-- Your instructions --
From the listing below, extract every line in which the word "layout" appears.

Start of Block

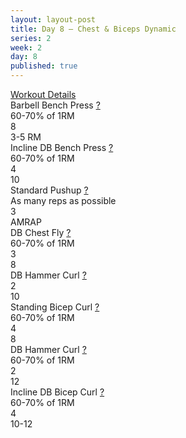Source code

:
 ```yaml
---
layout: layout-post
title: Day 8 — Chest & Biceps Dynamic
series: 2
week: 2
day: 8
published: true
---
```


<div class="ex_list">

  <div class="note _padding-bottom"><a target="_blank" href="http://www.muscleandfitness.com/workouts/workout-routines/6-week-workout-serious-strength?day=8">Workout Details</a></div> 

  <div class="ex">
    <div class="name">
      Barbell Bench Press
      <a href="http://www.muscleandfitness.com/workouts/chest-exercises/videos/barbell-bench-press" target="_blank">?</a>
      <div class="note">60-70% of 1RM</div>
    </div>
    <div class="set">8</div>
    <div class="rep">3-5 RM</div>
  </div>

  <div class="ex">
    <div class="name">
      Incline DB Bench Press
      <a href="http://www.muscleandfitness.com/workouts/chest-exercises/videos/warrior-fit-incline-dumbbell-bench-press" target="_blank">?</a>
      <div class="note">60-70% of 1RM</div>
    </div>
    <div class="set">4</div>
    <div class="rep">10</div>
  </div>

  <div class="ex">
    <div class="name">
      Standard Pushup
      <a href="http://www.muscleandfitness.com/workouts/chest-exercises/videos/general-pushup" target="_blank">?</a>
      <div class="note">As many reps as possible</div>
    </div>
    <div class="set">3</div>
    <div class="rep">AMRAP</div>
  </div>

  <div class="ex">
    <div class="name">
      DB Chest Fly
      <a href="http://www.muscleandfitness.com/workouts/chest-exercises/videos/dumbbell-flye" target="_blank">?</a>
      <div class="note">60-70% of 1RM</div>
    </div>
    <div class="set">3 </div>
    <div class="rep">8</div>
  </div>

  <div class="ex">
    <div class="name">
      DB Hammer Curl
      <a href="http://www.muscleandfitness.com/workouts/arm-exercises/videos/dumbbell-hammer-curl" target="_blank">?</a>
    </div>
    <div class="set">2 </div>
    <div class="rep">10</div>
  </div>

  <div class="ex">
    <div class="name">
      Standing Bicep Curl
      <a href="http://www.muscleandfitness.com/workouts/arm-exercises/videos/standing-ez-bar-biceps-curl" target="_blank">?</a>
      <div class="note">60-70% of 1RM</div>
    </div>
    <div class="set">4 </div>
    <div class="rep">8</div>
  </div>

  <div class="ex">
    <div class="name">
      DB Hammer Curl
      <a href="http://www.muscleandfitness.com/workouts/arm-exercises/videos/dumbbell-hammer-curl" target="_blank">?</a>
      <div class="note">60-70% of 1RM</div>
    </div>
    <div class="set">2 </div>
    <div class="rep">12</div>
  </div>

  <div class="ex">
    <div class="name">
      Incline DB Bicep Curl
      <a href="http://www.muscleandfitness.com/workouts/arm-exercises/videos/incline-dumbbell-biceps-curl" target="_blank">?</a>
      <div class="note">60-70% of 1RM</div>
    </div>
    <div class="set">4 </div>
    <div class="rep">10-12</div>
  </div>
</div>



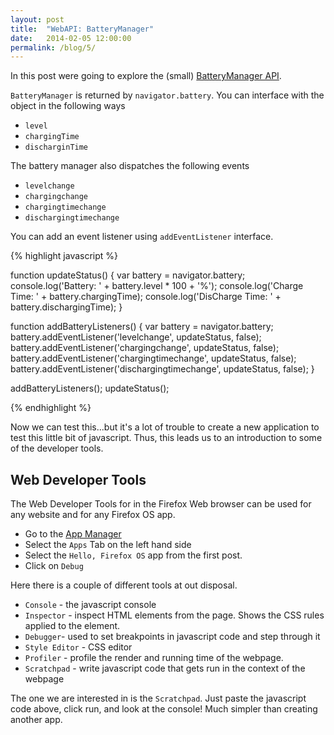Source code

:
 ```yaml
---
layout: post
title:  "WebAPI: BatteryManager"
date:   2014-02-05 12:00:00
permalink: /blog/5/
---
```



In this post were going to explore the (small) [BatteryManager API](https://developer.mozilla.org/en-US/docs/Web/API/BatteryManager).

`BatteryManager` is returned by `navigator.battery`. You can interface with the object in the following ways

* `level`
* `chargingTime`
* `discharginTime`

The battery manager also dispatches the following events

* `levelchange`
* `chargingchange`
* `chargingtimechange`
* `dischargingtimechange`

You can add an event listener using `addEventListener` interface.


{% highlight javascript %}

function updateStatus() {
    var battery = navigator.battery;
    console.log('Battery: ' + battery.level * 100 + '%');
    console.log('Charge Time: ' + battery.chargingTime);
    console.log('DisCharge Time: ' + battery.dischargingTime);
}

function addBatteryListeners() {
    var battery = navigator.battery;
    battery.addEventListener('levelchange', updateStatus, false);
    battery.addEventListener('chargingchange', updateStatus, false);
    battery.addEventListener('chargingtimechange', updateStatus, false);
    battery.addEventListener('dischargingtimechange', updateStatus, false);
}

addBatteryListeners();
updateStatus();

{% endhighlight %}

Now we can test this...but it's a lot of trouble to create a new application to test this little bit of javascript. Thus, this leads us to an introduction to some of the developer tools.

## Web Developer Tools

The Web Developer Tools for in the Firefox Web browser can be used for any website and for any Firefox OS app. 

* Go to the [App Manager](about:app-manager)
* Select the `Apps` Tab on the left hand side
* Select the `Hello, Firefox OS` app from the first post.
* Click on `Debug`

Here there is a couple of different tools at out disposal.

* `Console` - the javascript console
* `Inspector` - inspect HTML elements from the page. Shows the CSS rules applied to the element.
* `Debugger`- used to set breakpoints in javascript code and step through it
* `Style Editor` - CSS editor
* `Profiler` - profile the render and running time of the webpage.
* `Scratchpad` - write javascript code that gets run in the context of the webpage

The one we are interested in is the `Scratchpad`. Just paste the javascript code above, click run, and look at the console! Much simpler than creating another app.


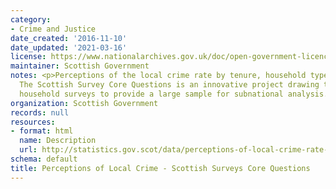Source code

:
 ```yaml
---
category:
- Crime and Justice
date_created: '2016-11-10'
date_updated: '2021-03-16'
license: https://www.nationalarchives.gov.uk/doc/open-government-licence/version/3/
maintainer: Scottish Government
notes: <p>Perceptions of the local crime rate by tenure, household type, sex and disability.
  The Scottish Survey Core Questions is an innovative project drawing together multiple
  household surveys to provide a large sample for subnational analysis. </p>
organization: Scottish Government
records: null
resources:
- format: html
  name: Description
  url: http://statistics.gov.scot/data/perceptions-of-local-crime-rate-sscq
schema: default
title: Perceptions of Local Crime - Scottish Surveys Core Questions
---
```

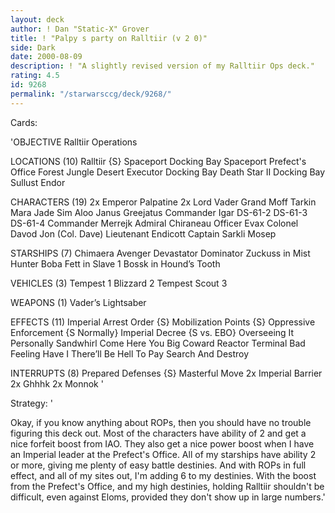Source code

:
 ```yaml
---
layout: deck
author: ! Dan "Static-X" Grover
title: ! "Palpy s party on Ralltiir (v 2 0)"
side: Dark
date: 2000-08-09
description: ! "A slightly revised version of my Ralltiir Ops deck."
rating: 4.5
id: 9268
permalink: "/starwarsccg/deck/9268/"
---
```

Cards: 

'OBJECTIVE
Ralltiir Operations

LOCATIONS (10)
Ralltiir {S}
Spaceport Docking Bay
Spaceport Prefect's Office
Forest
Jungle
Desert
Executor Docking Bay
Death Star II Docking Bay
Sullust
Endor

CHARACTERS (19)
2x Emperor Palpatine
2x Lord Vader
Grand Moff Tarkin
Mara Jade
Sim Aloo
Janus Greejatus
Commander Igar
DS-61-2
DS-61-3
DS-61-4
Commander Merrejk
Admiral Chiraneau
Officer Evax
Colonel Davod Jon (Col. Dave)
Lieutenant Endicott
Captain Sarkli
Mosep

STARSHIPS (7)
Chimaera
Avenger
Devastator
Dominator
Zuckuss in Mist Hunter
Boba Fett in Slave 1
Bossk in Hound’s Tooth

VEHICLES (3)
Tempest 1
Blizzard 2
Tempest Scout 3

WEAPONS (1)
Vader’s Lightsaber

EFFECTS (11)
Imperial Arrest Order {S}
Mobilization Points {S}
Oppressive Enforcement {S Normally}
Imperial Decree {S vs. EBO}
Overseeing It Personally
Sandwhirl
Come Here You Big Coward
Reactor Terminal
Bad Feeling Have I
There’ll Be Hell To Pay
Search And Destroy

INTERRUPTS (8)
Prepared Defenses {S}
Masterful Move
2x Imperial Barrier
2x Ghhhk
2x Monnok
'

Strategy: '

Okay, if you know anything about ROPs, then you should have no trouble figuring this deck out. Most of the characters have ability of 2 and get a nice forfeit boost from IAO. They also get a nice power boost when I have an Imperial leader at the Prefect's Office. All of my starships have ability 2 or more, giving me plenty of easy battle destinies. And with ROPs in full effect, and all of my sites out, I'm adding 6 to my destinies. With the boost from the Prefect's Office, and my high destinies, holding Ralltiir shouldn't be difficult, even against Eloms, provided they don't show up in large numbers.'
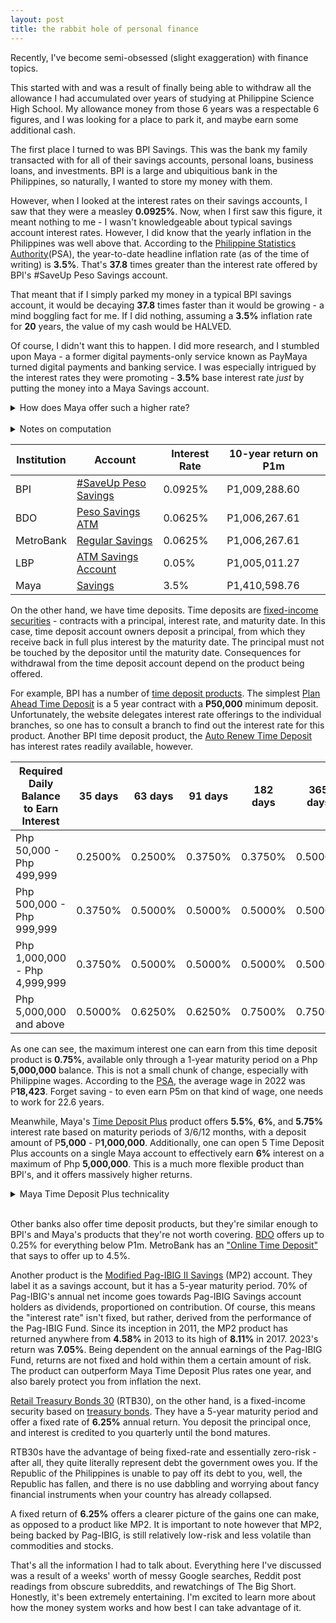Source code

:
```yaml
---
layout: post
title: the rabbit hole of personal finance
---
```


Recently, I've become semi-obsessed (slight exaggeration) with finance topics.

This started with and was a result of finally being able to withdraw all the allowance I had accumulated over years of studying at Philippine Science High School. My allowance money from those 6 years was a respectable 6 figures, and I was looking for a place to park it, and maybe earn some additional cash.

The first place I turned to was BPI Savings. This was the bank my family transacted with for all of their savings accounts, personal loans, business loans, and investments. BPI is a large and ubiquitious bank in the Philippines, so naturally, I wanted to store my money with them.

However, when I looked at the interest rates on their savings accounts, I saw that they were a measley **0.0925%**. Now, when I first saw this figure, it meant nothing to me - I wasn't knowledgeable about typical savings account interest rates. However, I did know that the yearly inflation in the Philippines was well above that. According to the [Philippine Statistics Authority](https://psa.gov.ph/price-indices/cpi-ir)(PSA), the year-to-date headline inflation rate (as of the time of writing) is **3.5%**. That's **37.8** times greater than the interest rate offered by BPI's #SaveUp Peso Savings account.

That meant that if I simply parked my money in a typical BPI savings account, it would be decaying **37.8** times faster than it would be growing - a mind boggling fact for me. If I did nothing, assuming a **3.5%** inflation rate for **20** years, the value of my cash would be HALVED.

Of course, I didn't want this to happen. I did more research, and I stumbled upon Maya - a former digital payments-only service known as PayMaya turned digital payments and banking service. I was especially intrigued by the interest rates they were promoting - **3.5%** base interest rate *just* by putting the money into a Maya Savings account.

<details closed>
<summary>How does Maya offer such a higher rate?</summary>
Maya Bank is known as a "digital bank", a type of bank that exists completely digitally and operates no physical branches. As such, the costs associated with running physical branches as well as servicing the needs of physical cash such as transporting cash to branches and ATM machines are completely non-existent. This allows Maya to transfer their savings on operating costs to the consumer, in the form of higher interest rates. In the future, if digital banks succeed in dominating a large part of the market, expect rates to lower as the need for customer acquisition lessens.
</details>

<br>

<details closed>
<summary>Notes on computation</summary>
The following figures are computed without considering the 20% tax on interest earnings, as well as inflation rates, mostly because I am lazy.
</details>

| Institution | Account  | Interest Rate | 10-year return on P1m |
|-------|--------|---------|---------|
| BPI | [#SaveUp Peso Savings](https://www.bpi.com.ph/personal/bank/deposits/deposit-rates-savings-and-checking) | 0.0925% | P1,009,288.60 |
| BDO | [Peso Savings ATM](https://www.bdo.com.ph/personal/accounts/savings/peso-savings/atm-savings) | 0.0625% | P1,006,267.61 |
| MetroBank | [Regular Savings](https://www.metrobank.com.ph/accounts/savings) | 0.0625% | P1,006,267.61 |
| LBP | [ATM Savings Account](https://www.landbank.com/cards/atm-savings-account) | 0.05% | P1,005,011.27 |
| Maya | [Savings](https://www.mayabank.ph/savings/) | 3.5% | P1,410,598.76 |

On the other hand, we have time deposits. Time deposits are [fixed-income securities](https://www.investopedia.com/terms/f/fixed-incomesecurity.asp) - contracts with a principal, interest rate, and maturity date. In this case, time deposit account owners deposit a principal, from which they receive back in full plus interest by the maturity date. The principal must not be touched by the depositor until the maturity date. Consequences for withdrawal from the time deposit account depend on the product being offered.

For example, BPI has a number of [time deposit products](https://www.bpi.com.ph/personal/bank/time-deposit-accounts). The simplest [Plan Ahead Time Deposit](https://www.bpi.com.ph/personal/bank/time-deposit-accounts/5-year-plan-ahead) is a 5 year contract with a **P50,000** minimum deposit. Unfortunately, the website delegates interest rate offerings to the individual branches, so one has to consult a branch to find out the interest rate for this product. Another BPI time deposit product, the [Auto Renew Time Deposit](https://www.bpi.com.ph/personal/bank/time-deposit-accounts/peso-auto-renew) has interest rates readily available, however.

| Required Daily Balance to Earn Interest | 35 days | 63 days | 91 days | 182 days | 365 days |
|-----------------------------------------|---------|---------|---------|----------|----------|
| Php 50,000 - Php 499,999                | 0.2500% | 0.2500% | 0.3750% | 0.3750%  | 0.5000%  |
| Php 500,000 - Php 999,999               | 0.3750% | 0.5000% | 0.5000% | 0.5000%  | 0.5000%  |
| Php 1,000,000 - Php 4,999,999           | 0.3750% | 0.5000% | 0.5000% | 0.5000%  | 0.5000%  |
| Php 5,000,000 and above                 | 0.5000% | 0.6250% | 0.6250% | 0.7500%  | 0.7500%  |

As one can see, the maximum interest one can earn from this time deposit product is **0.75%**, available only through a 1-year maturity period on a Php **5,000,000** balance. This is not a small chunk of change, especially with Philippine wages. According to the [PSA](https://psa.gov.ph/statistics/occupational-wages-survey), the average wage in 2022 was P**18,423**. Forget saving - to even earn P5m on that kind of wage, one needs to work for 22.6 years.

Meanwhile, Maya's [Time Deposit Plus](https://support.maya.ph/s/article/How-much-interest-will-my-money-earn-with-Time-Deposit-Plus) product offers **5.5%**, **6%**, and **5.75%** interest rate based on maturity periods of 3/6/12 months, with a deposit amount of P**5,000** - P**1,000,000**. Additionally, one can open 5 Time Deposit Plus accounts on a single Maya account to effectively earn **6%** interest on a maximum of Php **5,000,000**. This is a much more flexible product than BPI's, and it offers massively higher returns.

<details closed>
<summary>Maya Time Deposit Plus technicality</summary>
Technically, the <i>base interest rate</i> on Time Deposit Plus accounts is <b>3.5%</b>. The <b>6%</b> comes from adding the <i>base interest rate</i> and a "<i>boosted interest rate</i>", the latter only being activated when the balance in a Time Deposit Plus account reaches an arbitrary "<i>target amount</i>" set by the user on the creation of the account. This is a bit weird to me, as the target amount can extremely low given that Maya still allows you to deposit past your target amount and earn interest the boosted interest. I assume it's part of their "Personal Goals" feature in the Maya app. Of course, these companies want you to feel as though you are making responsible financial decisions by labelling all their products as such and making it part of their brand. Nevertheless, it doesn't take away functionality and freedom, so it can simply be ignored.
</details>
<br>

Other banks also offer time deposit products, but they're similar enough to BPI's and Maya's products that they're not worth covering. [BDO](https://www.bdo.com.ph/jp/mobile/personal/accounts/time-deposit/peso-time-deposit) offers up to 0.25% for everything below P1m. MetroBank has an ["Online Time Deposit"](https://www.metrobank.com.ph/accounts/time-deposit/online-time-deposit) that says to offer up to 4.5%.

Another product is the [Modified Pag-IBIG II Savings](https://www.pagibigfund.gov.ph/Membership_ModifiedPagIBIG2.html) (MP2) account. They label it as a savings account, but it has a 5-year maturity period. 70% of Pag-IBIG's annual net income goes towards Pag-IBIG Savings account holders as dividends, proportioned on contribution. Of course, this means the "interest rate" isn't fixed, but rather, derived from the performance of the Pag-IBIG Fund. Since its inception in 2011, the MP2 product has returned anywhere from **4.58%** in 2013 to its high of **8.11%** in 2017. 2023's return was **7.05%**. Being dependent on the annual earnings of the Pag-IBIG Fund, returns are not fixed and hold within them a certain amount of risk. The product can outperform Maya Time Deposit Plus rates one year, and also barely protect you from inflation the next.

[Retail Treasury Bonds 30](https://www.treasury.gov.ph/wp-content/uploads/2024/02/RTB-30-Flyer.pdf) (RTB30), on the other hand, is a fixed-income security based on [treasury bonds](https://www.pnb.com.ph/index.php/investment-opportunities/treasury-bonds). They have a 5-year maturity period and offer a fixed rate of **6.25%** annual return. You deposit the principal once, and interest is credited to you quarterly until the bond matures.

RTB30s have the advantage of being fixed-rate and essentially zero-risk - after all, they quite literally represent debt the government owes you. If the Republic of the Philippines is unable to pay off its debt to you, well, the Republic has fallen, and there is no use dabbling and worrying about fancy financial instruments when your country has already collapsed.

A fixed return of **6.25%** offers a clearer picture of the gains one can make, as opposed to a product like MP2. It is important to note however that MP2, being backed by Pag-IBIG, is still relatively low-risk and less volatile than commodities and stocks.

That's all the information I had to talk about. Everything here I've discussed was a result of a weeks' worth of messy Google searches, Reddit post readings from obscure subreddits, and rewatchings of The Big Short. Honestly, it's been extremely entertaining. I'm excited to learn more about how the money system works and how best I can take advantage of it.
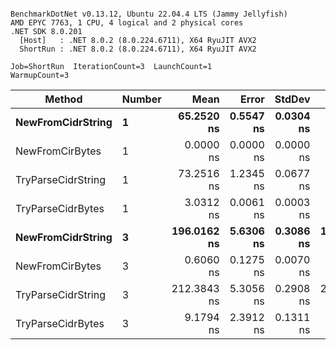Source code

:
```

BenchmarkDotNet v0.13.12, Ubuntu 22.04.4 LTS (Jammy Jellyfish)
AMD EPYC 7763, 1 CPU, 4 logical and 2 physical cores
.NET SDK 8.0.201
  [Host]   : .NET 8.0.2 (8.0.224.6711), X64 RyuJIT AVX2
  ShortRun : .NET 8.0.2 (8.0.224.6711), X64 RyuJIT AVX2

Job=ShortRun  IterationCount=3  LaunchCount=1  
WarmupCount=3  

```
| Method             | Number | Mean        | Error     | StdDev    | Min         | Max         | Allocated |
|------------------- |------- |------------:|----------:|----------:|------------:|------------:|----------:|
| **NewFromCidrString**  | **1**      |  **65.2520 ns** | **0.5547 ns** | **0.0304 ns** |  **65.2280 ns** |  **65.2862 ns** |         **-** |
| NewFromCirBytes    | 1      |   0.0000 ns | 0.0000 ns | 0.0000 ns |   0.0000 ns |   0.0000 ns |         - |
| TryParseCidrString | 1      |  73.2516 ns | 1.2345 ns | 0.0677 ns |  73.1868 ns |  73.3218 ns |         - |
| TryParseCidrBytes  | 1      |   3.0312 ns | 0.0061 ns | 0.0003 ns |   3.0309 ns |   3.0315 ns |         - |
| **NewFromCidrString**  | **3**      | **196.0162 ns** | **5.6306 ns** | **0.3086 ns** | **195.7553 ns** | **196.3569 ns** |         **-** |
| NewFromCirBytes    | 3      |   0.6060 ns | 0.1275 ns | 0.0070 ns |   0.5980 ns |   0.6106 ns |         - |
| TryParseCidrString | 3      | 212.3843 ns | 5.3056 ns | 0.2908 ns | 212.1044 ns | 212.6849 ns |         - |
| TryParseCidrBytes  | 3      |   9.1794 ns | 2.3912 ns | 0.1311 ns |   9.1035 ns |   9.3308 ns |         - |
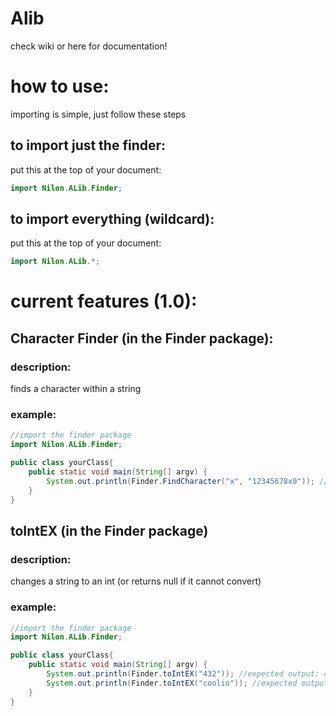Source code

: # Alib
check wiki or here for documentation!


# how to use:
importing is simple, just follow these steps

## to import just the finder:
put this at the top of your document:
```java
import Nilon.ALib.Finder;
```

## to import everything (wildcard):
put this at the top of your document:
```java
import Nilon.ALib.*;
```

# current features (1.0):

## Character Finder (in the Finder package):
### description:
finds a character within a string
### example:
```java
//import the finder package
import Nilon.ALib.Finder;

public class yourClass{
    public static void main(String[] argv) {
        System.out.println(Finder.FindCharacter("x", "12345678x0")); //expected output: 8
    }
}
```

## toIntEX (in the Finder package)
### description:
changes a string to an int (or returns null if it cannot convert)
### example:
```java
//import the finder package
import Nilon.ALib.Finder;

public class yourClass{
    public static void main(String[] argv) {
        System.out.println(Finder.toIntEX("432")); //expected output: 432, but as an int
        System.out.println(Finder.toIntEX("coolio")); //expected output: null
    }
}
```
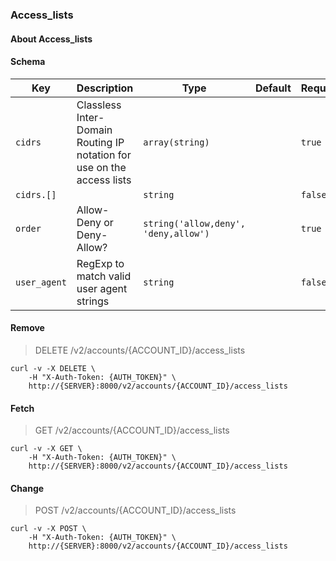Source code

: ### Access_lists

#### About Access_lists

#### Schema

Key | Description | Type | Default | Required
--- | ----------- | ---- | ------- | --------
`cidrs` | Classless Inter-Domain Routing IP notation for use on the access lists | `array(string)` |   | `true`
`cidrs.[]` |   | `string` |   | `false`
`order` | Allow-Deny or Deny-Allow? | `string('allow,deny', 'deny,allow')` |   | `true`
`user_agent` | RegExp to match valid user agent strings | `string` |   | `false`


#### Remove

> DELETE /v2/accounts/{ACCOUNT_ID}/access_lists

```shell
curl -v -X DELETE \
    -H "X-Auth-Token: {AUTH_TOKEN}" \
    http://{SERVER}:8000/v2/accounts/{ACCOUNT_ID}/access_lists
```

#### Fetch

> GET /v2/accounts/{ACCOUNT_ID}/access_lists

```shell
curl -v -X GET \
    -H "X-Auth-Token: {AUTH_TOKEN}" \
    http://{SERVER}:8000/v2/accounts/{ACCOUNT_ID}/access_lists
```

#### Change

> POST /v2/accounts/{ACCOUNT_ID}/access_lists

```shell
curl -v -X POST \
    -H "X-Auth-Token: {AUTH_TOKEN}" \
    http://{SERVER}:8000/v2/accounts/{ACCOUNT_ID}/access_lists
```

End of Block

-- Output of the task --
layout: layout-post
layout: post
layout: deck
layout: post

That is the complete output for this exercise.